CharacterTasting notes

Intense ruby red wine with violet hues. It has a persistent perfume, with hints of rose and blackberry. It is a fruity and soft wine, with good intensity and persistence.

Wine & FoodPairing

Barbera goes well with pork, mushrooms, salami, pasta with meat sauce, roasts, game and medium-aged cheeses.

Barbera is the “par excellence” grape of the Piedmont. The grape accounts for around 55% of the wine produced in this region.

This wine – born from a tough, non-fussy grape – is flexible in its acclimation. It has typically a deep ruby color with low tannin and bracing. It also has an high acidity.

Unlike many of the other red grapes in the Piedmont, Barbera has a relatively long hang time on the vine and that imparts a lot of rich, dense flavors to the wine.

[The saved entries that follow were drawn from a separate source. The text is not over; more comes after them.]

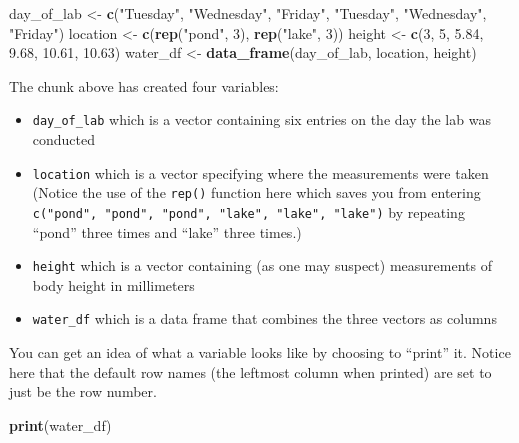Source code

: \documentclass[twoside, 12pt]{article}
\newenvironment{Shaded}{\begin{snugshade}}{\end{snugshade}}
\newcommand{\KeywordTok}[1]{\textcolor[rgb]{0.13,0.29,0.53}{\textbf{{#1}}}}
\newcommand{\DecValTok}[1]{\textcolor[rgb]{0.00,0.00,0.81}{{#1}}}
\newcommand{\FloatTok}[1]{\textcolor[rgb]{0.00,0.00,0.81}{{#1}}}
\newcommand{\StringTok}[1]{\textcolor[rgb]{0.31,0.60,0.02}{{#1}}}
\newcommand{\NormalTok}[1]{{#1}}
\providecommand{\tightlist}{%
  \setlength{\itemsep}{0pt}\setlength{\parskip}{0pt}}
\begin{document}
\begin{Shaded}
\begin{Highlighting}[]
\NormalTok{day_of_lab <-}\StringTok{ }\KeywordTok{c}\NormalTok{(}\StringTok{"Tuesday"}\NormalTok{, }\StringTok{"Wednesday"}\NormalTok{, }\StringTok{"Friday"}\NormalTok{, }
                \StringTok{"Tuesday"}\NormalTok{, }\StringTok{"Wednesday"}\NormalTok{, }\StringTok{"Friday"}\NormalTok{)}
\NormalTok{location <-}\StringTok{ }\KeywordTok{c}\NormalTok{(}\KeywordTok{rep}\NormalTok{(}\StringTok{"pond"}\NormalTok{, }\DecValTok{3}\NormalTok{), }\KeywordTok{rep}\NormalTok{(}\StringTok{"lake"}\NormalTok{, }\DecValTok{3}\NormalTok{))}
\NormalTok{height <-}\StringTok{ }\KeywordTok{c}\NormalTok{(}\DecValTok{3}\NormalTok{, }\DecValTok{5}\NormalTok{, }\FloatTok{5.84}\NormalTok{, }\FloatTok{9.68}\NormalTok{, }\FloatTok{10.61}\NormalTok{, }\FloatTok{10.63}\NormalTok{)}
\NormalTok{water_df <-}\StringTok{ }\KeywordTok{data_frame}\NormalTok{(day_of_lab, location, height)}
\end{Highlighting}
\end{Shaded}

The chunk above has created four variables:

\begin{itemize}
\tightlist
\item
  \texttt{day\_of\_lab} which is a vector containing six entries on the
  day the lab was conducted
\item
  \texttt{location} which is a vector specifying where the measurements
  were taken (Notice the use of the \texttt{rep()} function here which
  saves you from entering
  \texttt{c("pond",\ "pond",\ "pond",\ "lake",\ "lake",\ "lake")} by
  repeating ``pond'' three times and ``lake'' three times.)
\item
  \texttt{height} which is a vector containing (as one may suspect)
  measurements of body height in millimeters
\item
  \texttt{water\_df} which is a data frame that combines the three
  vectors as columns
\end{itemize}

You can get an idea of what a variable looks like by choosing to
``print'' it. Notice here that the default row names (the leftmost
column when printed) are set to just be the row number.

\begin{Shaded}
\begin{Highlighting}[]
\KeywordTok{print}\NormalTok{(water_df)}
\end{Highlighting}
\end{Shaded}
\end{document}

Curiously, Barbera was less “respected” than Nebbiolo, and it was therefore shunted into slightly less-desirable locations. Anyway, today Barbera – and its most noble and accurate declination, that is the “Superiore” – won an attentive and demanding public.

As said, Barbera d’Alba Superiore has an high acidity; so you should try to pair it with some rich, fatty foods and dark meats.

Barbera have originated in the hills of Monferrato, in central Piemonte. Maybe from the thirteenth century. Documents from the cathedral of Casale Monferrato between 1246 and 1277 detail leasing agreements of vineyard lands.